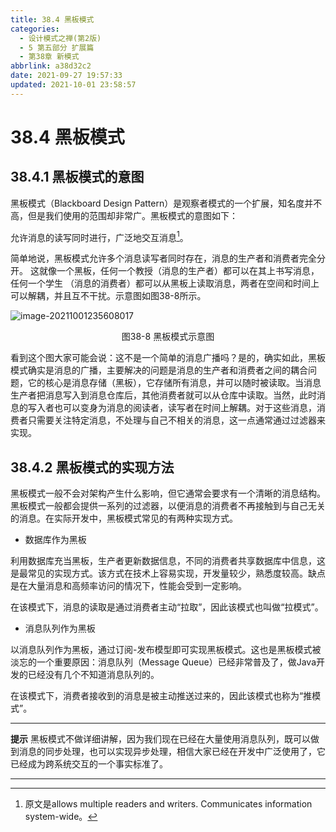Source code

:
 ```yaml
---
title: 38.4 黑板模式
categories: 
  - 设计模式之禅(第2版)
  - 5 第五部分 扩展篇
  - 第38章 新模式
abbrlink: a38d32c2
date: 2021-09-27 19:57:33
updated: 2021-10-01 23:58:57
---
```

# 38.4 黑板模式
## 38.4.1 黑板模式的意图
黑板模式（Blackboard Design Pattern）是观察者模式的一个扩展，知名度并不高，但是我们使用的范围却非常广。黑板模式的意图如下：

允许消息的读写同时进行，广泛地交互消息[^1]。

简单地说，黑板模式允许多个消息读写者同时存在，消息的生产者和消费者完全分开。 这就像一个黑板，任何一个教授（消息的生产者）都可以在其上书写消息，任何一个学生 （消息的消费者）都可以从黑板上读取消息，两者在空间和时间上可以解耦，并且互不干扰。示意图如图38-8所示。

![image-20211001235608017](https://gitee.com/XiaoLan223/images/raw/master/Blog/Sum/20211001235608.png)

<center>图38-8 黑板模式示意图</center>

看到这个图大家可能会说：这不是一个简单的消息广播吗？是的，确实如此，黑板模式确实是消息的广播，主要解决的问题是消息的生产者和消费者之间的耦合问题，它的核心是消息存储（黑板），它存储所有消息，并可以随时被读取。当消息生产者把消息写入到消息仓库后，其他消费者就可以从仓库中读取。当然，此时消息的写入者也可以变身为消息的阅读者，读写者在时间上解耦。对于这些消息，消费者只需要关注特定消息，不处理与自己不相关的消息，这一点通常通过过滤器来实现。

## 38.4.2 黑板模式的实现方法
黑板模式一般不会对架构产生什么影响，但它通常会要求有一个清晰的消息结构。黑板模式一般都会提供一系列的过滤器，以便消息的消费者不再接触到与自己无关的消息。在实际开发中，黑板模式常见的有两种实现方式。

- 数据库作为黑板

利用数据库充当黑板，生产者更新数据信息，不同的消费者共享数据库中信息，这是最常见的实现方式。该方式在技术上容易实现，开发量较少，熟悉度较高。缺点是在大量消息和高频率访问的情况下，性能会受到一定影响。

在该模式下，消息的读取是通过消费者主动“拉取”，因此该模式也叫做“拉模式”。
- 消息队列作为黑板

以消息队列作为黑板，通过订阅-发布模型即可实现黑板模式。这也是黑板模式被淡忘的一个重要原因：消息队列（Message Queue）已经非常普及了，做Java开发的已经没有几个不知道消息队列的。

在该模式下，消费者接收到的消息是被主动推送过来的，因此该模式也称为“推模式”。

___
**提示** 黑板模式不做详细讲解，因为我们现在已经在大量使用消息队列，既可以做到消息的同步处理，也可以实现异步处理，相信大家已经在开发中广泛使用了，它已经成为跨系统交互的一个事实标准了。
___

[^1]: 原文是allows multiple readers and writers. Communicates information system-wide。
+ + + + +
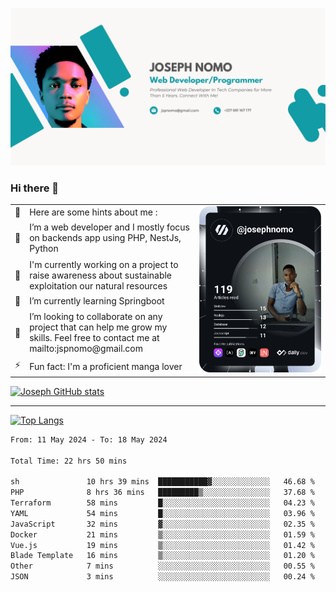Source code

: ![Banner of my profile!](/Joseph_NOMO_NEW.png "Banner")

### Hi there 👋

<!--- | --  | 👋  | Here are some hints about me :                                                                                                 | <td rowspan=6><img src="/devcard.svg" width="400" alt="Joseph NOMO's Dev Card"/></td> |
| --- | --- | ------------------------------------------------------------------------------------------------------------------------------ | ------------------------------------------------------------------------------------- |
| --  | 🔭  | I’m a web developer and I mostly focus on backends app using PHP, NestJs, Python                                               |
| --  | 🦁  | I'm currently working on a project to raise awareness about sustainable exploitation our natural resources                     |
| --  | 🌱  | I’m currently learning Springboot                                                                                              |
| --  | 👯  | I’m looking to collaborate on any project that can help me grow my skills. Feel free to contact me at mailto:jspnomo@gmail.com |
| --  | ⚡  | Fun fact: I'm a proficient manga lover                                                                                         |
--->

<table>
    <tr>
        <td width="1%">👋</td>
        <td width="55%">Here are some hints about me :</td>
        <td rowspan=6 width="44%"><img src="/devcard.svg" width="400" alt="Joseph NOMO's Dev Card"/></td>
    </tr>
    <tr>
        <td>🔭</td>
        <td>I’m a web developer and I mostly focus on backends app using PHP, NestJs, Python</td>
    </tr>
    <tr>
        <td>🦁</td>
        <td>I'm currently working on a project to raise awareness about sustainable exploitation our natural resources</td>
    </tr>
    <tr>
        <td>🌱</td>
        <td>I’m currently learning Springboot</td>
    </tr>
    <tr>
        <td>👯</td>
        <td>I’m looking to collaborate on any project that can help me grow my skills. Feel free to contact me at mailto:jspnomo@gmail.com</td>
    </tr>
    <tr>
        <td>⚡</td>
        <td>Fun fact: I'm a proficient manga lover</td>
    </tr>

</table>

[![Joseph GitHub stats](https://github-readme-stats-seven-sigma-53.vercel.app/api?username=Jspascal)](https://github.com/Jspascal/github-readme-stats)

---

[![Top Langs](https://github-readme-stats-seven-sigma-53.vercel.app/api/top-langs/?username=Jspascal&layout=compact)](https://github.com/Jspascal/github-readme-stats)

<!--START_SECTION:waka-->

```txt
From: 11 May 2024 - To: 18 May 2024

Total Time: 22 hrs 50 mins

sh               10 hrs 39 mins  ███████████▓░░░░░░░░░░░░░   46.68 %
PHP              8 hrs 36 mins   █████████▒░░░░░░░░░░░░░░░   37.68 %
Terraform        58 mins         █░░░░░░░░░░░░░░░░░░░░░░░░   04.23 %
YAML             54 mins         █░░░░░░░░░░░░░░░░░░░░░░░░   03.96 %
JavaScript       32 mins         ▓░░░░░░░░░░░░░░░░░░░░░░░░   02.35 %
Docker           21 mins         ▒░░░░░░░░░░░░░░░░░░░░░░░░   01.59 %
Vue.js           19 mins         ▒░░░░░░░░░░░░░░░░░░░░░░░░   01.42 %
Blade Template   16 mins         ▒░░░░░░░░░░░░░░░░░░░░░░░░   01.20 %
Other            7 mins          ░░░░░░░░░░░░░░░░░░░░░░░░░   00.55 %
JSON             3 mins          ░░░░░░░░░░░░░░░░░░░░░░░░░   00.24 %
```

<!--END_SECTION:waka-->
+ + + + +
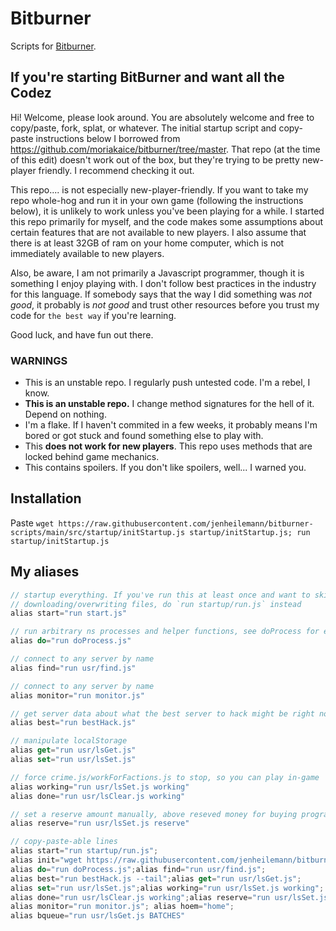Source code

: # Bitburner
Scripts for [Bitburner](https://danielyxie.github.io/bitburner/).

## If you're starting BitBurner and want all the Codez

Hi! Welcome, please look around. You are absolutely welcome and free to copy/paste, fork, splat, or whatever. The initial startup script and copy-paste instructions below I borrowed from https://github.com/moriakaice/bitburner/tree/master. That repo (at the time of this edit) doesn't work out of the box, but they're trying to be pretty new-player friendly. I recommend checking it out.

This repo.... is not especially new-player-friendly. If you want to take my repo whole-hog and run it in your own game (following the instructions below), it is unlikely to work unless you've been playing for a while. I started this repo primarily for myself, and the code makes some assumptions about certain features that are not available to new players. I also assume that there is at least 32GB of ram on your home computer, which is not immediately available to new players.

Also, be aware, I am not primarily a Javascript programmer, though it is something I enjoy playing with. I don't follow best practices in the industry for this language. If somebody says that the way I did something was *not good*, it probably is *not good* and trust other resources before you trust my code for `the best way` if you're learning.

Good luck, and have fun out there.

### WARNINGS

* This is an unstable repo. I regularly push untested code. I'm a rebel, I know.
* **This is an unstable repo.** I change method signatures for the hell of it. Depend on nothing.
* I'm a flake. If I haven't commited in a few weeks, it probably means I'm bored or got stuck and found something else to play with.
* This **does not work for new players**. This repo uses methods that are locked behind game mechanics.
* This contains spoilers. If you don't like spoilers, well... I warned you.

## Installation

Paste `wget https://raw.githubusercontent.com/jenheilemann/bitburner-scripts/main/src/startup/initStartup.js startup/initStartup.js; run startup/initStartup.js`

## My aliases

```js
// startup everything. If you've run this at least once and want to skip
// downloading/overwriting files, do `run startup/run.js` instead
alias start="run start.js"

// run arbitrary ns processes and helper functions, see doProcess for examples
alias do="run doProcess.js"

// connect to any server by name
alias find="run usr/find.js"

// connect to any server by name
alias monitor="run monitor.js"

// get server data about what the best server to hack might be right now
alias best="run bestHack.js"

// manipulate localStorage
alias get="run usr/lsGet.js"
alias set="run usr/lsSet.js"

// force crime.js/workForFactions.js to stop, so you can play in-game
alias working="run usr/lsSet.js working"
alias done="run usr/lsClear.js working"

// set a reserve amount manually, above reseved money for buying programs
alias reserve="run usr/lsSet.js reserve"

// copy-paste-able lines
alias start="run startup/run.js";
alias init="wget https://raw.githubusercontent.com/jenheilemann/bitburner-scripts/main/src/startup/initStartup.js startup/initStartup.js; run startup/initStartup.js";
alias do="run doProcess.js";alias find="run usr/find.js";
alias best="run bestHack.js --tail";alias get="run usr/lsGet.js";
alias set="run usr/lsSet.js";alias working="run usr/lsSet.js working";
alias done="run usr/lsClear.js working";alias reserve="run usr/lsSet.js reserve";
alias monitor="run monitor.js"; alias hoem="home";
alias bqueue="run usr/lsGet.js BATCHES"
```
+ + + + +
■ What you need to do
Extract, from the material above, each line holding the word "bestHack".

■ Worked solution
alias best="run bestHack.js"
alias best="run bestHack.js --tail";alias get="run usr/lsGet.js";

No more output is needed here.